GRALP (Generalized-depth Ray-Attention Local Planner)

GRALP trains a lightweight PPO local planner on a fully randomized, map-free GPU environment. Observations are vectorized generalized ray/depth (distance-to-obstacle) samples with kinematic history; actions are continuous planar velocity commands. The codebase also ships a one-command exporter that packages the trained policy into a standalone inference API.

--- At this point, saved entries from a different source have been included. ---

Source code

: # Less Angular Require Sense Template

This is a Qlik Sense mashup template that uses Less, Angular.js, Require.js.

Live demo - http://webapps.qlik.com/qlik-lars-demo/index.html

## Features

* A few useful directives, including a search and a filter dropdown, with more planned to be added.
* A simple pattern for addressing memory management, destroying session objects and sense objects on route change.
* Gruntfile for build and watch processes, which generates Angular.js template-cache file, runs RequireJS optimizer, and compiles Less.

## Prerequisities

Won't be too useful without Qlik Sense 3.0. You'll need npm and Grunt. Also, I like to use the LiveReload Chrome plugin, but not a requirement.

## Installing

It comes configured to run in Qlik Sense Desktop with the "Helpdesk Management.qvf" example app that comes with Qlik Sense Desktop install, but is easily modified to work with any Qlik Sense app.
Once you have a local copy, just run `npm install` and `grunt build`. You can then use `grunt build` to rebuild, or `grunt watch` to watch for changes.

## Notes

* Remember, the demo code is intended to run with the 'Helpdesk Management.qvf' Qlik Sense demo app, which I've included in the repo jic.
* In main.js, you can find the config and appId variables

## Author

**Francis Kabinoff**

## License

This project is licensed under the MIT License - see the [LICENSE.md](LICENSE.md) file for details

GRALP(Generalized-depth Ray-Attention Local Planner)在 完全随机化、无地图 的 GPU 环境中训练轻量级的 PPO 局部规划器。观测由向量化的广义光线/深度(离障距离)采样和运动学历史组成,动作是连续的平面速度指令。仓库还提供“一键导出”脚本,可将训练好的策略打包为独立的推理 API。

GRALP cover

Quickstart

  1. Install dependencies

    pip install -r requirements.txt  # numpy + onnx + onnxruntime (CPU)
    # then install torch matching your device (needed for training + setup_api export), e.g.:
    pip install torch --index-url https://download.pytorch.org/whl/cpu
    # or
    pip install torch --index-url https://download.pytorch.org/whl/cu121
    # for GPU ONNX export/inference, swap to:
    # pip install onnxruntime-gpu onnx
    • tools/setup_api.py and ppo_api inference rely on onnx + onnxruntime (or onnxruntime-gpu).
    • Optional: install matplotlib + scipy when running tools/analyze_blank_ratio.py.
  2. Configure The configs you'll actually tune live under config/. train_config.json is a standard PPO hyperparameter set (sampling.batch_env × rollout_len is the update batch size, ppo.* are the usual Adam / clip / epochs / minibatch / entropy / value knobs plus AMP toggles, model.num_queries/num_heads shape the attention head, run.ckpt_dir is the root for per-run subdirectories) — it should look familiar if you've used PPO before. The knobs that actually change task difficulty and observation shape live in env_config.json; the table below calls out the ones worth understanding first.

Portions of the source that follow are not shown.